**Recorded data**:
____
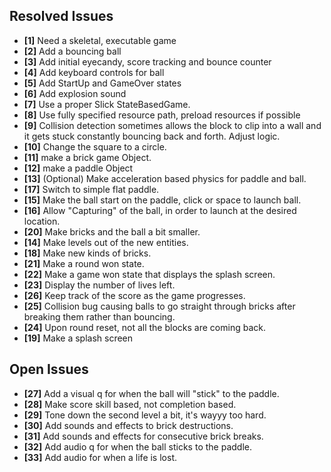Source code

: ## Resolved Issues ##

- **[1]** Need a skeletal, executable game
- **[2]** Add a bouncing ball
- **[3]** Add initial eyecandy, score tracking and bounce counter
- **[4]** Add keyboard controls for ball
- **[5]** Add StartUp and GameOver states
- **[6]** Add explosion sound
- **[7]** Use a proper Slick StateBasedGame.
- **[8]** Use fully specified resource path, preload resources if possible
- **[9]**   Collision detection sometimes allows the block to clip into a wall and it gets stuck constantly
            bouncing back and forth. Adjust logic.
- **[10]**  Change the square to a circle.
- **[11]**  make a brick game Object.
- **[12]**  make a paddle Object
- **[13]**  (Optional) Make acceleration based physics for paddle and ball.
- **[17]**  Switch to simple flat paddle.
- **[15]**  Make the ball start on the paddle, click or space to launch ball.
- **[16]**  Allow "Capturing" of the ball, in order to launch at the desired location.
- **[20]**  Make bricks and the ball a bit smaller.
- **[14]**  Make levels out of the new entities.
- **[18]**  Make new kinds of bricks.
- **[21]**  Make a round won state.
- **[22]**  Make a game won state that displays the splash screen.
- **[23]**  Display the number of lives left.
- **[26]**  Keep track of the score as the game progresses.
- **[25]**  Collision bug causing balls to go straight through bricks after breaking them rather than bouncing.
- **[24]**  Upon round reset, not all the blocks are coming back.
- **[19]**  Make a splash screen

## Open Issues ##

- **[27]**  Add a visual q for when the ball will "stick" to the paddle.
- **[28]**  Make score skill based, not completion based.
- **[29]**  Tone down the second level a bit, it's wayyy too hard.
- **[30]**  Add sounds and effects to brick destructions.
- **[31]**  Add sounds and effects for consecutive brick breaks.
- **[32]**  Add audio q for when the ball sticks to the paddle.
- **[33]**  Add audio for when a life is lost.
____
**What you are asked to do**: Exactly as written, copy the lines from the one containing "to brick destructions." to the end of the entries, both ends included.

**Solution below**:
- **[30]**  Add sounds and effects to brick destructions.
- **[31]**  Add sounds and effects for consecutive brick breaks.
- **[32]**  Add audio q for when the ball sticks to the paddle.
- **[33]**  Add audio for when a life is lost.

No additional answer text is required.